* Required action
Examine each line of the data. Copy those that contain the string "crystal".

* Data listing
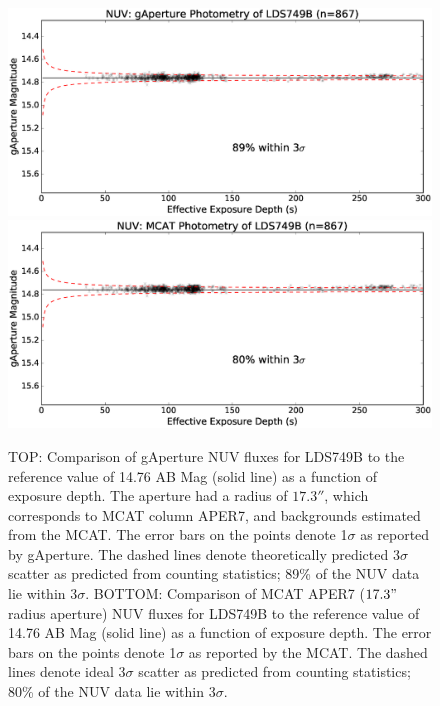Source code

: \documentclass[preprint]{aastex}
\begin{document}
\begin{figure}[t!]
\begin{minipage}[c][11cm][c]{1.\textwidth}
\centering
\includegraphics[scale=0.625]{Fig08a.eps}
\includegraphics[scale=0.625]{Fig08b.eps}
\caption{TOP: Comparison of gAperture NUV fluxes for LDS749B to the reference value of 14.76 AB Mag (solid line) as a function of exposure depth. The aperture had a radius of $17.3''$, which corresponds to MCAT column APER7, and backgrounds estimated from the MCAT. The error bars on the points denote 1$\sigma$ as reported by gAperture. The dashed lines denote theoretically predicted 3$\sigma$ scatter as predicted from counting statistics; 89\% of the NUV data lie within 3$\sigma$.  BOTTOM: Comparison of MCAT APER7 ($17.3"$ radius aperture) NUV fluxes for LDS749B to the reference value of 14.76 AB Mag (solid line) as a function of exposure depth. The error bars on the points denote 1$\sigma$ as reported by the MCAT. The dashed lines denote ideal 3$\sigma$ scatter as predicted from counting statistics; 80\% of the NUV data lie within 3$\sigma$.
\label{ldsabsphotnuv}}
\end{minipage}
\end{figure}
\end{document}
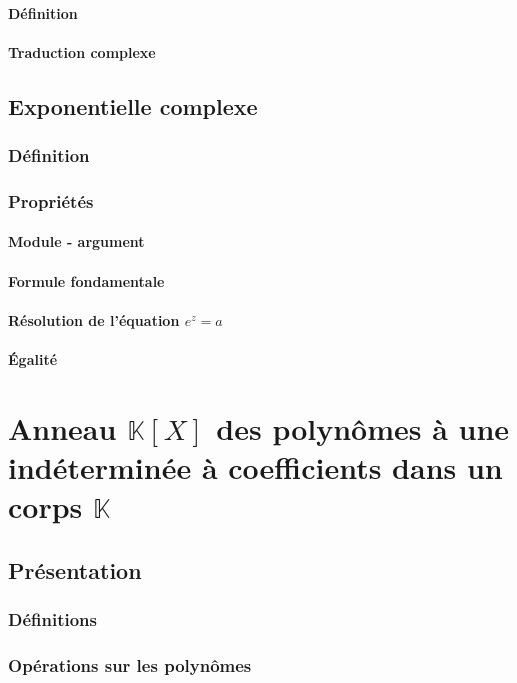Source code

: \documentclass[12pt,a4paper,french]{book}
\begin{document}
			\subsubsection{Définition}
			\subsubsection{Traduction complexe}
	\section{Exponentielle complexe}
		\subsection{Définition}
		\subsection{Propriétés}
			\subsubsection{Module - argument}
			\subsubsection{Formule fondamentale}
			\subsubsection{Résolution de l'équation $e^{z} = a$}
			\subsubsection{Égalité}
			
		
\chapter{Anneau $\mathbb{K}[X]$ des polynômes à une indéterminée à coefficients dans un corps $\mathbb{K}$}
	\section{Présentation}
		\subsection{Définitions}
		\subsection{Opérations sur les polynômes}
\end{document}
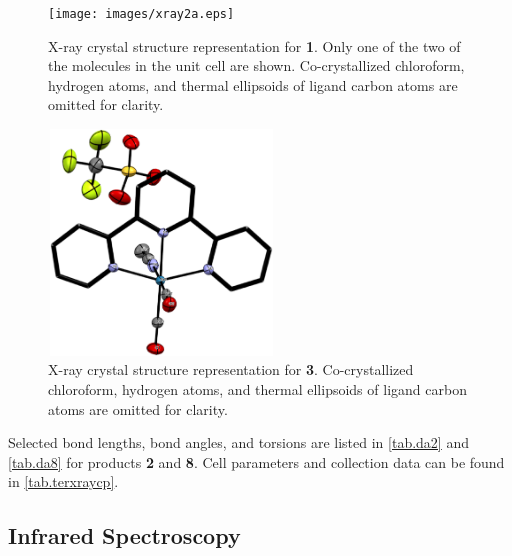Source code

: \begin{figure}[!ht]
 \begin{center}
  \texttt{[image: images/xray2a.eps]}
 \end{center}
\caption[X-ray crystal structure representation for \textbf{2}.]{X-ray crystal structure representation for \textbf{1}. Only one of the two of the molecules in the unit cell are shown. Co-crystallized chloroform, hydrogen atoms, and thermal ellipsoids of ligand carbon atoms are omitted for clarity.}
\label{fig.da2}
\end{figure}

\begin{figure}[!ht]
 \begin{center}
  \includegraphics[clip=true, width=60mm, height=60mm, keepaspectratio]{images/xray8a.eps}
 \end{center}
\caption[X-ray crystal structure representation for \textbf{8}.]{X-ray crystal structure representation for \textbf{3}. Co-crystallized chloroform, hydrogen atoms, and thermal ellipsoids of ligand carbon atoms are omitted for clarity.}
\label{fig.da8}
\end{figure}

Selected bond lengths, bond angles, and torsions are listed in \autoref{tab.da2} and \autoref{tab.da8} for products \textbf{2} and \textbf{8}. Cell parameters and collection data can be found in \autoref{tab.terxraycp}. 





\FloatBarrier

\subsection{Infrared Spectroscopy}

* Finished task
\caption[X-ray crystal structure representation for \textbf{2}.]{X-ray crystal structure representation for \textbf{1}. Only one of the two of the molecules in the unit cell are shown. Co-crystallized chloroform, hydrogen atoms, and thermal ellipsoids of ligand carbon atoms are omitted for clarity.}
\caption[X-ray crystal structure representation for \textbf{8}.]{X-ray crystal structure representation for \textbf{3}. Co-crystallized chloroform, hydrogen atoms, and thermal ellipsoids of ligand carbon atoms are omitted for clarity.}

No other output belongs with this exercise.